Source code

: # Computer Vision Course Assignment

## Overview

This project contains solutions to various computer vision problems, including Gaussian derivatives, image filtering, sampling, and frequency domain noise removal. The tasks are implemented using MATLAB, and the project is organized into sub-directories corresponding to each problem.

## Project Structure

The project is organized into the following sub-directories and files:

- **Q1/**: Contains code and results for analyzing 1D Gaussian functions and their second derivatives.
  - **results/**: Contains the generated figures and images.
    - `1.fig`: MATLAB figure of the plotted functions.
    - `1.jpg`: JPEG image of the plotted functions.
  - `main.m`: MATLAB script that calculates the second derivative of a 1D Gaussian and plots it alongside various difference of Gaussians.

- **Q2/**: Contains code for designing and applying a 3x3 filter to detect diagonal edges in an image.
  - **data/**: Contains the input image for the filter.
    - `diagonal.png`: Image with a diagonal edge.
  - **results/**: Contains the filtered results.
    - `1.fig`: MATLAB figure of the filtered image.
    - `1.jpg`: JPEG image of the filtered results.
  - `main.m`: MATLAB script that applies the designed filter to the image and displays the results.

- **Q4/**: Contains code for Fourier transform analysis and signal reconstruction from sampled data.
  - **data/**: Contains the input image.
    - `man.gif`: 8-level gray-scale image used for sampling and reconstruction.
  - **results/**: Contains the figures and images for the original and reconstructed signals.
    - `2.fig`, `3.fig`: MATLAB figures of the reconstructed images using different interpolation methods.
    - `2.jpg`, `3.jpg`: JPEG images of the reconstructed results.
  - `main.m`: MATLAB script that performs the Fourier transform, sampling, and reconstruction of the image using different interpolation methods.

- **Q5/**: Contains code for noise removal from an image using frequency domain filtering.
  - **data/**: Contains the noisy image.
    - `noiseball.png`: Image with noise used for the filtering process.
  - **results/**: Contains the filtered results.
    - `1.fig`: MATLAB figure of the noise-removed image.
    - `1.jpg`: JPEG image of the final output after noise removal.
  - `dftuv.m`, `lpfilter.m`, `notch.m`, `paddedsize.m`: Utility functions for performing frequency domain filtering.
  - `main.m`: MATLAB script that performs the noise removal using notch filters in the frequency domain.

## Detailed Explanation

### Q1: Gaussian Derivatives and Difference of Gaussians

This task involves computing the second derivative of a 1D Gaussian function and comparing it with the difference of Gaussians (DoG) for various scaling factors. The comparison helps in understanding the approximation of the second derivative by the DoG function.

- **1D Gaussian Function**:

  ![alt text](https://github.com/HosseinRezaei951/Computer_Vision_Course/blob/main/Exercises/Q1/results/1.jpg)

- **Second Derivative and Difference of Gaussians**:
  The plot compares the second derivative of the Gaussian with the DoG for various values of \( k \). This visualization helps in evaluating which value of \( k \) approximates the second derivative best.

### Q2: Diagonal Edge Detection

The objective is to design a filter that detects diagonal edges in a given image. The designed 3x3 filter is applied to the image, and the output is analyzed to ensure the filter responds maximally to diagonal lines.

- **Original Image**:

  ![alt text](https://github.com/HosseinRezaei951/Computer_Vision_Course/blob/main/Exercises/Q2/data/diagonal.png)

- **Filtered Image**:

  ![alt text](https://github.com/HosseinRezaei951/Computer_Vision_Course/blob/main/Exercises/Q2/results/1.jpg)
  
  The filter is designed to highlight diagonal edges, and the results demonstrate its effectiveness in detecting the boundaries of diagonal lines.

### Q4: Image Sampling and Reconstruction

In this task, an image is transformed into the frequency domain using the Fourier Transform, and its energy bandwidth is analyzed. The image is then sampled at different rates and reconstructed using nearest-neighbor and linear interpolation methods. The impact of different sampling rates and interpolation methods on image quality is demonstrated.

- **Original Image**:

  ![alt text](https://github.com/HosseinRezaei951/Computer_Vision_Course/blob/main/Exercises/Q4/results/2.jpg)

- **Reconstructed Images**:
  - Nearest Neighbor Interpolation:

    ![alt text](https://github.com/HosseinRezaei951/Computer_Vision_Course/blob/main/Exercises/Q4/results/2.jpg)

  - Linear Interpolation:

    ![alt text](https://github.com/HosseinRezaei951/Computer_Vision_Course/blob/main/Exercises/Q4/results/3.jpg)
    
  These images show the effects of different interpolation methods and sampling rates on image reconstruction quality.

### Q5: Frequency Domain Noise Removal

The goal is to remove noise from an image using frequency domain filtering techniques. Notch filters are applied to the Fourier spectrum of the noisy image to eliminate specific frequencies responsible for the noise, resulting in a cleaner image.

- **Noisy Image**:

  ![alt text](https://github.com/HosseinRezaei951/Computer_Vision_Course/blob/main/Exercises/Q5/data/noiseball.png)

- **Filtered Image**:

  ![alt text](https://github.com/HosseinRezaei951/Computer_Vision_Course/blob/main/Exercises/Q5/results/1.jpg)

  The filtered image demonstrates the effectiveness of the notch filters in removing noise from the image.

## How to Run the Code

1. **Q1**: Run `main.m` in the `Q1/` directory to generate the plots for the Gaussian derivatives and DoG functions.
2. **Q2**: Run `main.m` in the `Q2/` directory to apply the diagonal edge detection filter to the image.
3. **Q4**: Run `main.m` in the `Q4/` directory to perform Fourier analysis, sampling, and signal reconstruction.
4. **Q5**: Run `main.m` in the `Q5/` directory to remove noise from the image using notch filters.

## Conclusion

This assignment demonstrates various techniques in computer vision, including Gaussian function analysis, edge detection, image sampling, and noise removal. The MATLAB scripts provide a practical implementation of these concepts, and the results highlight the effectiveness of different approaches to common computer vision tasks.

THE TASK:
Where does the word "plotted" appear in the records? Copy every line that holds it.

ANSWER BOX:
    - `1.fig`: MATLAB figure of the plotted functions.
    - `1.jpg`: JPEG image of the plotted functions.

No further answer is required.